停了一下郝向东又说,不过,我还是要请你当律师的,但不是为这个案子。
欧阳又一次感到惊异:你还有什么麻烦事吗?
郝向东的眼里出现了一种欧阳从没见到过的冷漠:请你帮我把婚离了。
欧阳愣了一下,说:马上?
郝向东说,对,马上。
欧阳情绪激动地说,小郝,你别太善良了。都是她害了你,你还替她着想,你是怕自己进去连累了她吗?

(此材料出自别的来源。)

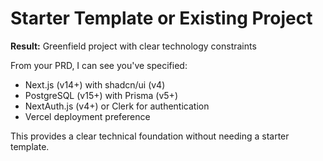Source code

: # Starter Template or Existing Project

**Result:** Greenfield project with clear technology constraints

From your PRD, I can see you've specified:
- Next.js (v14+) with shadcn/ui (v4) 
- PostgreSQL (v15+) with Prisma (v5+)
- NextAuth.js (v4+) or Clerk for authentication
- Vercel deployment preference

This provides a clear technical foundation without needing a starter template.
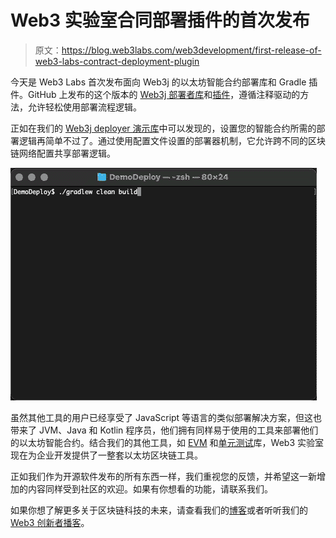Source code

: # Web3 实验室合同部署插件的首次发布

> 原文：<https://blog.web3labs.com/web3development/first-release-of-web3-labs-contract-deployment-plugin>

今天是 Web3 Labs 首次发布面向 Web3j 的以太坊智能合约部署库和 Gradle 插件。GitHub 上发布的这个版本的 [Web3j 部署者库](https://github.com/web3j/web3j-deployer)和[插件](https://github.com/web3j/web3j-deployer-plugin/)，遵循注释驱动的方法，允许轻松使用部署流程逻辑。

正如在我们的 [Web3j deployer 演示库](https://github.com/web3j/web3j-deployer-demo/)中可以发现的，设置您的智能合约所需的部署逻辑再简单不过了。通过使用配置文件设置的部署器机制，它允许跨不同的区块链网络配置共享部署逻辑。

![image1](img/679dcdc102e1fd12477a42c993259dad.png)

虽然其他工具的用户已经享受了 JavaScript 等语言的类似部署解决方案，但这也带来了 JVM、Java 和 Kotlin 程序员，他们拥有同样易于使用的工具来部署他们的以太坊智能合约。结合我们的其他工具，如 [EVM](https://github.com/web3j/web3j-evm/) 和[单元测试](https://github.com/web3j/web3j-unit/)库，Web3 实验室现在为企业开发提供了一整套以太坊区块链工具。

正如我们作为开源软件发布的所有东西一样，我们重视您的反馈，并希望这一新增加的内容同样受到社区的欢迎。如果有你想看的功能，请联系我们。

如果你想了解更多关于区块链科技的未来，请查看我们的[博客](https://blog.web3labs.com/)或者听听我们的 [Web3 创新者播客](https://podcast.web3labs.com/)。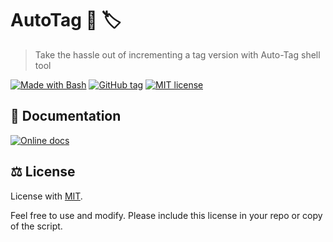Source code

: # AutoTag 🤖 🏷️
> Take the hassle out of incrementing a tag version with Auto-Tag shell tool

[![Made with Bash](https://img.shields.io/badge/Made%20with-Bash-blue.svg)](https://www.gnu.org/software/bash/)
[![GitHub tag](https://img.shields.io/github/tag/MichaelCurrin/auto-tag.svg)](https://GitHub.com/MichaelCurrin/auto-tag/tags/)
[![MIT license](https://img.shields.io/badge/License-MIT-blue.svg)](https://github.com/MichaelCurrin/auto-tag/blob/master/LICENSE)


## 📖 Documentation

[![Online docs](https://img.shields.io/badge/docs-Github_Pages-blue.svg?style=for-the-badge)](https://michaelcurrin.github.io/auto-tag/)


## ⚖️ License

License with [MIT](/LICENSE).

Feel free to use and modify. Please include this license in your repo or copy of the script.
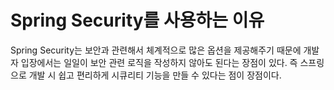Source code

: # Spring Security를 사용하는 이유
Spring Security는 보안과 관련해서 체계적으로 많은 옵션을 제공해주기 때문에 개발자 입장에서는 일일이 보안 관련 로직을 작성하지 않아도 된다는 장점이 있다. 즉 스프링으로 개발 시 쉽고 편리하게 시큐리티 기능을 만들 수 있다는 점이 장점이다.

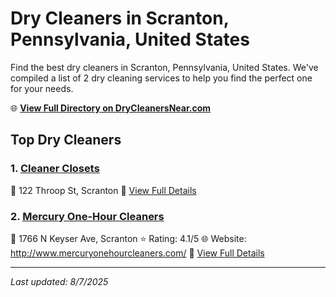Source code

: # Dry Cleaners in Scranton, Pennsylvania, United States

Find the best dry cleaners in Scranton, Pennsylvania, United States. We've compiled a list of 2 dry cleaning services to help you find the perfect one for your needs.

🌐 **[View Full Directory on DryCleanersNear.com](https://drycleanersnear.com/city/US/Pennsylvania/Scranton)**

## Top Dry Cleaners

### 1. [Cleaner Closets](https://drycleanersnear.com/dryCleaner/6860f2e69e55fd3072cb36e6/cleaner-closets)
📍 122 Throop St, Scranton
🔗 [View Full Details](https://drycleanersnear.com/dryCleaner/6860f2e69e55fd3072cb36e6/cleaner-closets)

### 2. [Mercury One-Hour Cleaners](https://drycleanersnear.com/dryCleaner/6860f2e79e55fd3072cb3721/mercury-one-hour-cleaners)
📍 1766 N Keyser Ave, Scranton
⭐ Rating: 4.1/5
🌐 Website: http://www.mercuryonehourcleaners.com/
🔗 [View Full Details](https://drycleanersnear.com/dryCleaner/6860f2e79e55fd3072cb3721/mercury-one-hour-cleaners)


---

*Last updated: 8/7/2025*
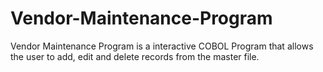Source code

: Vendor-Maintenance-Program
==========================

Vendor Maintenance Program is a interactive COBOL Program that allows the user to add, edit and delete records from the master file.
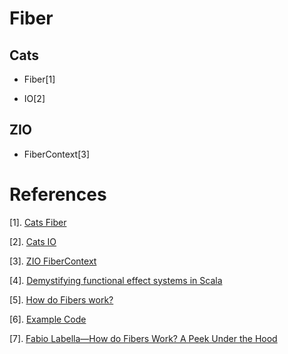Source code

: # Fiber

## Cats

* Fiber[1]

* IO[2]

## ZIO

* FiberContext[3]

# References

[1]. [Cats Fiber](https://github.com/typelevel/cats-effect/blob/7b601e62f0f2c86fb61cd3b0a365acf92590e077/kernel/shared/src/main/scala/cats/effect/kernel/Fiber.scala)

[2]. [Cats IO](https://github.com/typelevel/cats-effect/blob/series/3.x/core/shared/src/main/scala/cats/effect/IO.scala)

[3]. [ZIO FiberContext](https://github.com/zio/zio/blob/c510a0df5a283e544e92e4628f7ef3bb49be83ab/core/shared/src/main/scala/zio/internal/FiberContext.scala)

[4]. [Demystifying functional effect systems in Scala](https://medium.com/wix-engineering/demystifying-functional-effect-systems-in-scala-14419039a423)

[5]. [How do Fibers work?](https://github.com/SystemFw/Scala-World-2019/blob/master/fibers.md)

[6]. [Example Code](https://github.com/SystemFw/Scala-World-2019/blob/master/Examples.scala)

[7]. [Fabio Labella—How do Fibers Work? A Peek Under the Hood](https://www.youtube.com/watch?v=x5_MmZVLiSM)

郝向东说,不。不是。我只是再也不想做她的丈夫了。一天也不想。
两个月后,法庭开庭审理郝向东故意伤人案。
欧阳明明仍然作为郝向东的辩护律师,出庭为郝向东作了辩护。但由于关于被告在事发当天,部分责任能力丧失一点,只是推论,没有医学证据,未被法庭采纳。所以最终法庭宣判,郝向东故意伤人罪名成立,且执法犯法,故判处有期徒刑8年。
被告人当庭表示接受判决,不再上诉。
观众席上,很多人无法接受这个事实,久久不愿离去。他们中间有郝向东派出所的同事,有他原来交通大队的战友,有他的街坊邻居,还有他的岳母,老人家一定要人把她扶到法庭上来。听到宣判后,她当即伤心欲绝地倒在了邻居们的身上。
但没有王凤娇。
欧阳明明惟一感到安慰的是,在开庭之前,她终于帮郝向东办妥了离婚手续。儿子东东暂时由赵所长的母亲代为抚养,王凤娇每月支付抚养费200元,其余不够的部分,派出所的几位民警表示由他们来承担。郝向东听到这一结果表示满意,但他接下来说了一句令众人都很难过的话。他说,东东以后不会像我这样吧?
欧阳明明眼见着郝向东被带走了。
她迅速地离开了被告律师席,走出法庭。天竟然是晴朗的,这让她感到不解。
她发动了车子,驶出审判法庭的大院。泪水很快涌出,蒙住了眼睛。她只好把车停在路边,伏在方向盘上,痛哭起来。